## Problem
Whenever a picture appears, leave it out while repeating all the other data exactly.
_ _ _ _ _ _ _
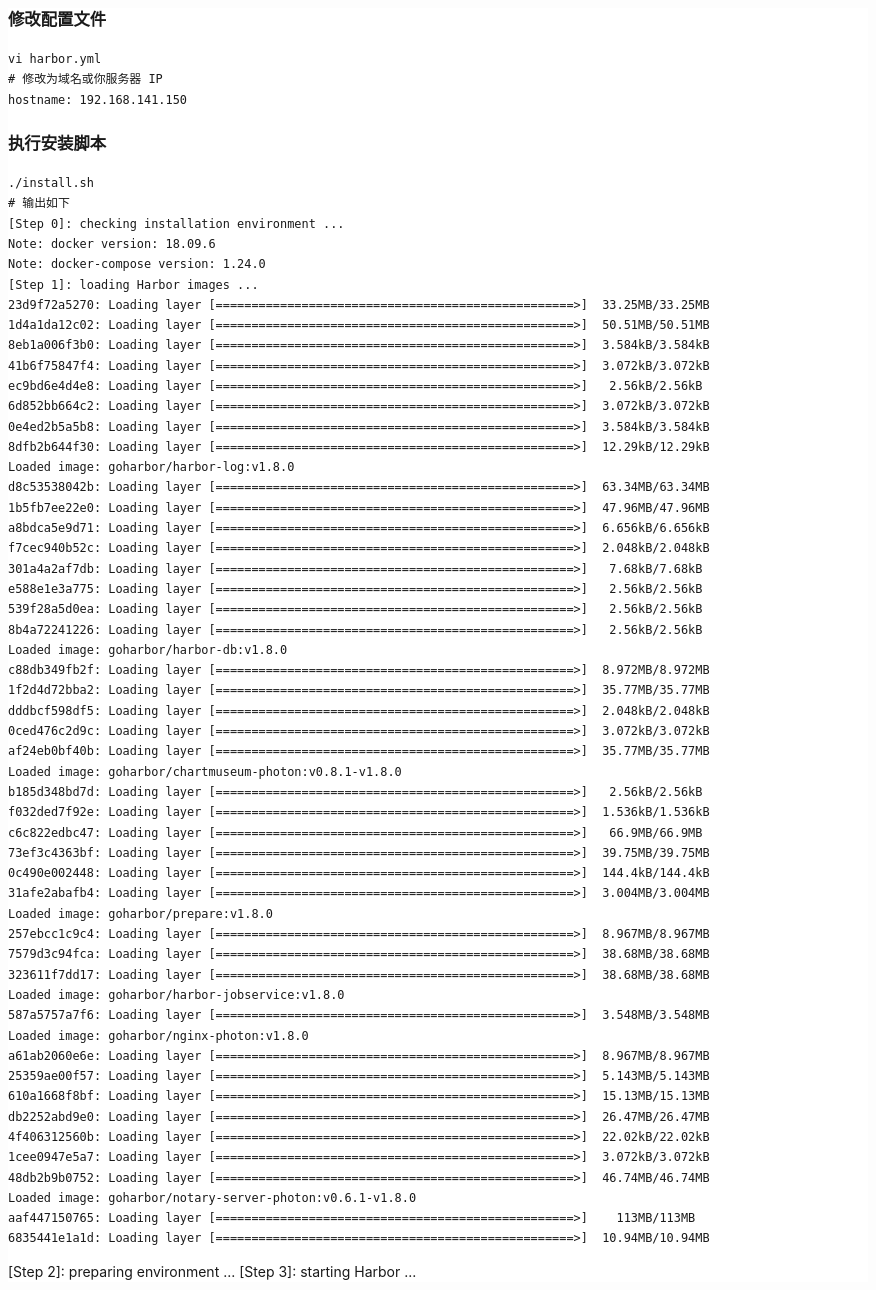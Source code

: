 ### 修改配置文件

```
vi harbor.yml
# 修改为域名或你服务器 IP
hostname: 192.168.141.150
```

### 执行安装脚本

```
./install.sh
# 输出如下
[Step 0]: checking installation environment ...
Note: docker version: 18.09.6
Note: docker-compose version: 1.24.0
[Step 1]: loading Harbor images ...
23d9f72a5270: Loading layer [==================================================>]  33.25MB/33.25MB
1d4a1da12c02: Loading layer [==================================================>]  50.51MB/50.51MB
8eb1a006f3b0: Loading layer [==================================================>]  3.584kB/3.584kB
41b6f75847f4: Loading layer [==================================================>]  3.072kB/3.072kB
ec9bd6e4d4e8: Loading layer [==================================================>]   2.56kB/2.56kB
6d852bb664c2: Loading layer [==================================================>]  3.072kB/3.072kB
0e4ed2b5a5b8: Loading layer [==================================================>]  3.584kB/3.584kB
8dfb2b644f30: Loading layer [==================================================>]  12.29kB/12.29kB
Loaded image: goharbor/harbor-log:v1.8.0
d8c53538042b: Loading layer [==================================================>]  63.34MB/63.34MB
1b5fb7ee22e0: Loading layer [==================================================>]  47.96MB/47.96MB
a8bdca5e9d71: Loading layer [==================================================>]  6.656kB/6.656kB
f7cec940b52c: Loading layer [==================================================>]  2.048kB/2.048kB
301a4a2af7db: Loading layer [==================================================>]   7.68kB/7.68kB
e588e1e3a775: Loading layer [==================================================>]   2.56kB/2.56kB
539f28a5d0ea: Loading layer [==================================================>]   2.56kB/2.56kB
8b4a72241226: Loading layer [==================================================>]   2.56kB/2.56kB
Loaded image: goharbor/harbor-db:v1.8.0
c88db349fb2f: Loading layer [==================================================>]  8.972MB/8.972MB
1f2d4d72bba2: Loading layer [==================================================>]  35.77MB/35.77MB
dddbcf598df5: Loading layer [==================================================>]  2.048kB/2.048kB
0ced476c2d9c: Loading layer [==================================================>]  3.072kB/3.072kB
af24eb0bf40b: Loading layer [==================================================>]  35.77MB/35.77MB
Loaded image: goharbor/chartmuseum-photon:v0.8.1-v1.8.0
b185d348bd7d: Loading layer [==================================================>]   2.56kB/2.56kB
f032ded7f92e: Loading layer [==================================================>]  1.536kB/1.536kB
c6c822edbc47: Loading layer [==================================================>]   66.9MB/66.9MB
73ef3c4363bf: Loading layer [==================================================>]  39.75MB/39.75MB
0c490e002448: Loading layer [==================================================>]  144.4kB/144.4kB
31afe2abafb4: Loading layer [==================================================>]  3.004MB/3.004MB
Loaded image: goharbor/prepare:v1.8.0
257ebcc1c9c4: Loading layer [==================================================>]  8.967MB/8.967MB
7579d3c94fca: Loading layer [==================================================>]  38.68MB/38.68MB
323611f7dd17: Loading layer [==================================================>]  38.68MB/38.68MB
Loaded image: goharbor/harbor-jobservice:v1.8.0
587a5757a7f6: Loading layer [==================================================>]  3.548MB/3.548MB
Loaded image: goharbor/nginx-photon:v1.8.0
a61ab2060e6e: Loading layer [==================================================>]  8.967MB/8.967MB
25359ae00f57: Loading layer [==================================================>]  5.143MB/5.143MB
610a1668f8bf: Loading layer [==================================================>]  15.13MB/15.13MB
db2252abd9e0: Loading layer [==================================================>]  26.47MB/26.47MB
4f406312560b: Loading layer [==================================================>]  22.02kB/22.02kB
1cee0947e5a7: Loading layer [==================================================>]  3.072kB/3.072kB
48db2b9b0752: Loading layer [==================================================>]  46.74MB/46.74MB
Loaded image: goharbor/notary-server-photon:v0.6.1-v1.8.0
aaf447150765: Loading layer [==================================================>]    113MB/113MB
6835441e1a1d: Loading layer [==================================================>]  10.94MB/10.94MB
```

[Step 2]: preparing environment ...
[Step 3]: starting Harbor ...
_ _ _ _ _ _ _
## Response area
Source code

: ### 修改配置文件

```
vi harbor.yml
# 修改为域名或你服务器 IP
hostname: 192.168.141.150
```

### 执行安装脚本

```
./install.sh
# 输出如下
[Step 0]: checking installation environment ...
Note: docker version: 18.09.6
Note: docker-compose version: 1.24.0
[Step 1]: loading Harbor images ...
23d9f72a5270: Loading layer [==================================================>]  33.25MB/33.25MB
1d4a1da12c02: Loading layer [==================================================>]  50.51MB/50.51MB
8eb1a006f3b0: Loading layer [==================================================>]  3.584kB/3.584kB
41b6f75847f4: Loading layer [==================================================>]  3.072kB/3.072kB
ec9bd6e4d4e8: Loading layer [==================================================>]   2.56kB/2.56kB
6d852bb664c2: Loading layer [==================================================>]  3.072kB/3.072kB
0e4ed2b5a5b8: Loading layer [==================================================>]  3.584kB/3.584kB
8dfb2b644f30: Loading layer [==================================================>]  12.29kB/12.29kB
Loaded image: goharbor/harbor-log:v1.8.0
d8c53538042b: Loading layer [==================================================>]  63.34MB/63.34MB
1b5fb7ee22e0: Loading layer [==================================================>]  47.96MB/47.96MB
a8bdca5e9d71: Loading layer [==================================================>]  6.656kB/6.656kB
f7cec940b52c: Loading layer [==================================================>]  2.048kB/2.048kB
301a4a2af7db: Loading layer [==================================================>]   7.68kB/7.68kB
e588e1e3a775: Loading layer [==================================================>]   2.56kB/2.56kB
539f28a5d0ea: Loading layer [==================================================>]   2.56kB/2.56kB
8b4a72241226: Loading layer [==================================================>]   2.56kB/2.56kB
Loaded image: goharbor/harbor-db:v1.8.0
c88db349fb2f: Loading layer [==================================================>]  8.972MB/8.972MB
1f2d4d72bba2: Loading layer [==================================================>]  35.77MB/35.77MB
dddbcf598df5: Loading layer [==================================================>]  2.048kB/2.048kB
0ced476c2d9c: Loading layer [==================================================>]  3.072kB/3.072kB
af24eb0bf40b: Loading layer [==================================================>]  35.77MB/35.77MB
Loaded image: goharbor/chartmuseum-photon:v0.8.1-v1.8.0
b185d348bd7d: Loading layer [==================================================>]   2.56kB/2.56kB
f032ded7f92e: Loading layer [==================================================>]  1.536kB/1.536kB
c6c822edbc47: Loading layer [==================================================>]   66.9MB/66.9MB
73ef3c4363bf: Loading layer [==================================================>]  39.75MB/39.75MB
0c490e002448: Loading layer [==================================================>]  144.4kB/144.4kB
31afe2abafb4: Loading layer [==================================================>]  3.004MB/3.004MB
Loaded image: goharbor/prepare:v1.8.0
257ebcc1c9c4: Loading layer [==================================================>]  8.967MB/8.967MB
7579d3c94fca: Loading layer [==================================================>]  38.68MB/38.68MB
323611f7dd17: Loading layer [==================================================>]  38.68MB/38.68MB
Loaded image: goharbor/harbor-jobservice:v1.8.0
587a5757a7f6: Loading layer [==================================================>]  3.548MB/3.548MB
Loaded image: goharbor/nginx-photon:v1.8.0
a61ab2060e6e: Loading layer [==================================================>]  8.967MB/8.967MB
25359ae00f57: Loading layer [==================================================>]  5.143MB/5.143MB
610a1668f8bf: Loading layer [==================================================>]  15.13MB/15.13MB
db2252abd9e0: Loading layer [==================================================>]  26.47MB/26.47MB
4f406312560b: Loading layer [==================================================>]  22.02kB/22.02kB
1cee0947e5a7: Loading layer [==================================================>]  3.072kB/3.072kB
48db2b9b0752: Loading layer [==================================================>]  46.74MB/46.74MB
Loaded image: goharbor/notary-server-photon:v0.6.1-v1.8.0
aaf447150765: Loading layer [==================================================>]    113MB/113MB
6835441e1a1d: Loading layer [==================================================>]  10.94MB/10.94MB
```

[Step 2]: preparing environment ...
[Step 3]: starting Harbor ...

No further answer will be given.